Seventeen years after it investigated the assassination of Sen. Robert F. Kennedy, the Los Angeles Police Department was directed Tuesday to make public its confidential 1,500-page summary of the case, but not before editing from it evidence still deemed “sensitive.”
In unanimously ordering disclosure of the summary, the Los Angeles Police Commission turned down requests from a handful of scholars who came from as far away as Massachusetts requesting access to all of the department’s investigative case file on Kennedy’s assassination.
Few Made Public
The file, a massive collection of more than 50,000 documents and 1,700 photos, is stored in five cabinets at the Police Department’s Parker Center headquarters. Only a few of the reports have ever been made public.
Commissioners said they fear that releasing the complete file could threaten the privacy of some people involved in the case and could possibly violate confidences established between informants and detectives who investigated Kennedy’s death in June, 1968, at the Ambassador Hotel.
Commissioners also expressed concern that releasing such items as autopsy photographs of Kennedy’s body would serve no public good.
“This board and this (police) department have shown a commitment to open government and to recognizing the public’s right and need to know,” said Stephen D. Yslas, commission president. “The board is also cognizant of a commitment to the protection of individuals’ rights to privacy.”
The commission established a subcommittee to set standards by which sensitive parts would be removed from the summary before it is released. No deadline was set, but it is expected to be months before the summary report is made public.
While dismissing requests for the file’s complete disclosure, the commission indicated a willingness to consider turning the main files over to a university archives, provided that the documents could be purged of sensitive information. The commission, however, made no formal pledge to do so.
Police Chief Daryl F. Gates supported the commission’s decision, saying he had hoped “at some date” in the distant future to “simply ship off” the files to national archives.
‘People Would Be Harmed’
“I don’t know that that time has arrived,” Gates said. “There are still people who are living that I think would be harmed, seriously harmed, because their privacy would be invaded.
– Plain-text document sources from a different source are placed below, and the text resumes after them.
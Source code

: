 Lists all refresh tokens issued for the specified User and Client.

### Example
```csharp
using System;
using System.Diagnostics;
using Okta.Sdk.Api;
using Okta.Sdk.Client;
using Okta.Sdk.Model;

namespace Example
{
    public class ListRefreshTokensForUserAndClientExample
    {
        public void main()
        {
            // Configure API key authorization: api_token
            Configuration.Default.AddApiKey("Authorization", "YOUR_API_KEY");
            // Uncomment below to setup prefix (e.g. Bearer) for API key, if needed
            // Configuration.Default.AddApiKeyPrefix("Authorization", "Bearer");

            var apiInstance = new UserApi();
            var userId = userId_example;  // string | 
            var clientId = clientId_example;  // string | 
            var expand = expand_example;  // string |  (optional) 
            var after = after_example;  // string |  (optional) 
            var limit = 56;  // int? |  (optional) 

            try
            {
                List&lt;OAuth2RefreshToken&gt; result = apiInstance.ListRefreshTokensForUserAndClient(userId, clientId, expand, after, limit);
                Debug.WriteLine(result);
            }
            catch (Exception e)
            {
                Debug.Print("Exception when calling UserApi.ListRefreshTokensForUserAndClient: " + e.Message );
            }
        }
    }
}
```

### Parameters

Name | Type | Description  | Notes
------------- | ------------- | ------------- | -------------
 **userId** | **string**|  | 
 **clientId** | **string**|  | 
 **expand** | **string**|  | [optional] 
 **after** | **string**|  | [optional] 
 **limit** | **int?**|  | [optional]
And I think that the Police Department would be harmed in terms of those people who came to us knowing that we would keep faith with their confidentiality only to find that we were no longer doing that.”
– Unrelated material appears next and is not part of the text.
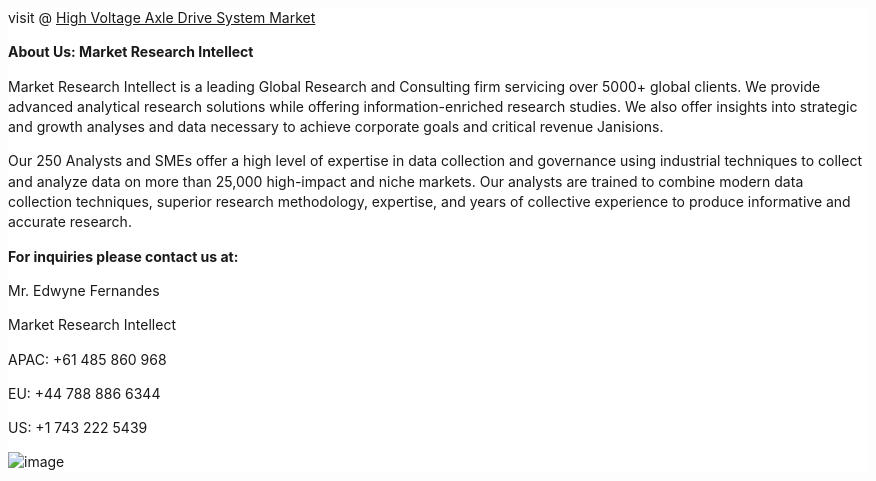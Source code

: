 visit&nbsp;@</strong>&nbsp;</span><span class="font-[700]"><a href="https://www.marketresearchintellect.com/product/global-high-voltage-axle-drive-system-market/?utm_source=Linkedin&utm_medium=811" target="_blank" data-tracking-control-name="article-ssr-frontend-pulse_little-text-block" data-tracking-will-navigate="" data-test-link="">High Voltage Axle Drive System Market</a></span></p><p><strong><span class="font-[700]">About Us: Market Research Intellect</span></strong></p><p><span class="">Market Research Intellect is a leading Global Research and Consulting firm servicing over 5000+ global clients. We provide advanced analytical research solutions while offering information-enriched research studies.&nbsp;</span>We also offer insights into strategic and growth analyses and data necessary to achieve corporate goals and critical revenue Janisions.</p><p><span class="">Our 250 Analysts and SMEs offer a high level of expertise in data collection and governance using industrial techniques to collect and analyze data on more than 25,000 high-impact and niche markets. Our analysts are trained to combine modern data collection techniques, superior research methodology, expertise, and years of collective experience to produce informative and accurate research.</span></p><p><strong>For inquiries please contact us at:</strong></p><p>Mr. Edwyne Fernandes</p><p>Market Research Intellect</p><p>APAC: +61 485 860 968</p><p>EU: +44 788 886 6344</p><p>US: +1 743 222 5439</p>
![image](https://github.com/user-attachments/assets/ddd8ca1e-9bdf-440a-92d0-40d3a71e7500)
The decision to make public only the summary of the Police Department’s file drew mixed reviews from the 10 historians, professors and others who testified before the commission requesting complete disclosure.
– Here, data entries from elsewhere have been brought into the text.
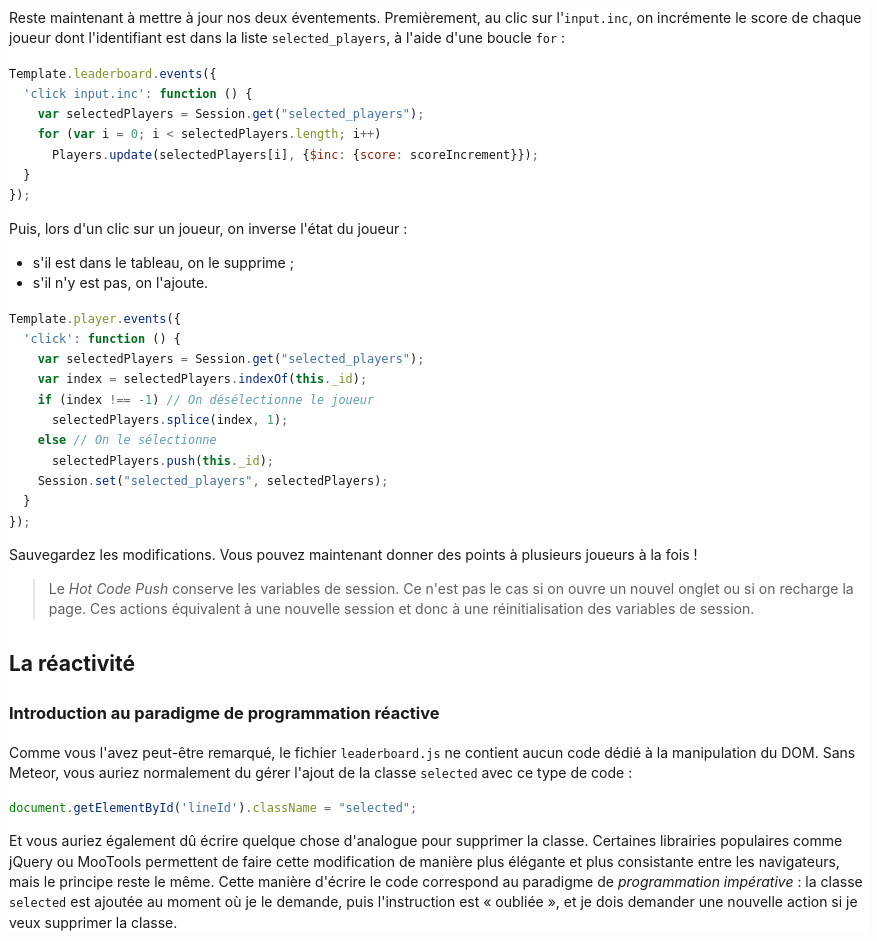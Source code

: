 Reste maintenant à mettre à jour nos deux éventements. Premièrement, au clic sur l'`input.inc`, on incrémente le score de chaque joueur dont l'identifiant est dans la liste `selected_players`, à l'aide d'une boucle `for` :

```javascript
Template.leaderboard.events({
  'click input.inc': function () {
    var selectedPlayers = Session.get("selected_players");
    for (var i = 0; i < selectedPlayers.length; i++)
      Players.update(selectedPlayers[i], {$inc: {score: scoreIncrement}});
  }
});
```

Puis, lors d'un clic sur un joueur, on inverse l'état du joueur :

* s'il est dans le tableau, on le supprime ;
* s'il n'y est pas, on l'ajoute.

```javascript
Template.player.events({
  'click': function () {
    var selectedPlayers = Session.get("selected_players");
    var index = selectedPlayers.indexOf(this._id);
    if (index !== -1) // On désélectionne le joueur
      selectedPlayers.splice(index, 1);
    else // On le sélectionne
      selectedPlayers.push(this._id);
    Session.set("selected_players", selectedPlayers);
  }
});
```

Sauvegardez les modifications. Vous pouvez maintenant donner des points à plusieurs joueurs à la fois !

> Le *Hot Code Push* conserve les variables de session. Ce n'est pas le cas si on ouvre un nouvel onglet ou si on recharge la page. Ces actions équivalent à une nouvelle session et donc à une réinitialisation des variables de session.

## La réactivité

### Introduction au paradigme de programmation réactive

Comme vous l'avez peut-être remarqué, le fichier `leaderboard.js` ne contient aucun code dédié à la manipulation du DOM. Sans Meteor, vous auriez normalement du gérer l'ajout de la classe `selected` avec ce type de code :

```javascript
document.getElementById('lineId').className = "selected";
```

Et vous auriez également dû écrire quelque chose d'analogue pour supprimer la classe. Certaines librairies populaires comme jQuery ou MooTools permettent de faire cette modification de manière plus élégante et plus consistante entre les navigateurs, mais le principe reste le même. Cette manière d'écrire le code correspond au paradigme de *programmation impérative* : la classe `selected` est ajoutée au moment où je le demande, puis l'instruction est « oubliée », et je dois demander une nouvelle action si je veux supprimer la classe.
“At least it’s a start,” said Paul Schrade, a former Kennedy campaign official who was wounded in the barrage of bullets fired by Sirhan Sirhan in the kitchen of the Ambassador Hotel.
Gregory Stone, a political scientist from the University of Wisconsin who is studying Kennedy’s background, was less satisfied.
“In complex matters of this kind--matters of supreme national importance relating to recent history and the public life of our country--the historical needs and the evidentiary needs simply cannot be addressed by the release of . . . minute materials from the entire body of evidence,” Stone told the commission.
Other government agencies, including the FBI and the Los Angeles County district attorney’s office, recently have begun making public their own documents and evidence relating to Kennedy’s death.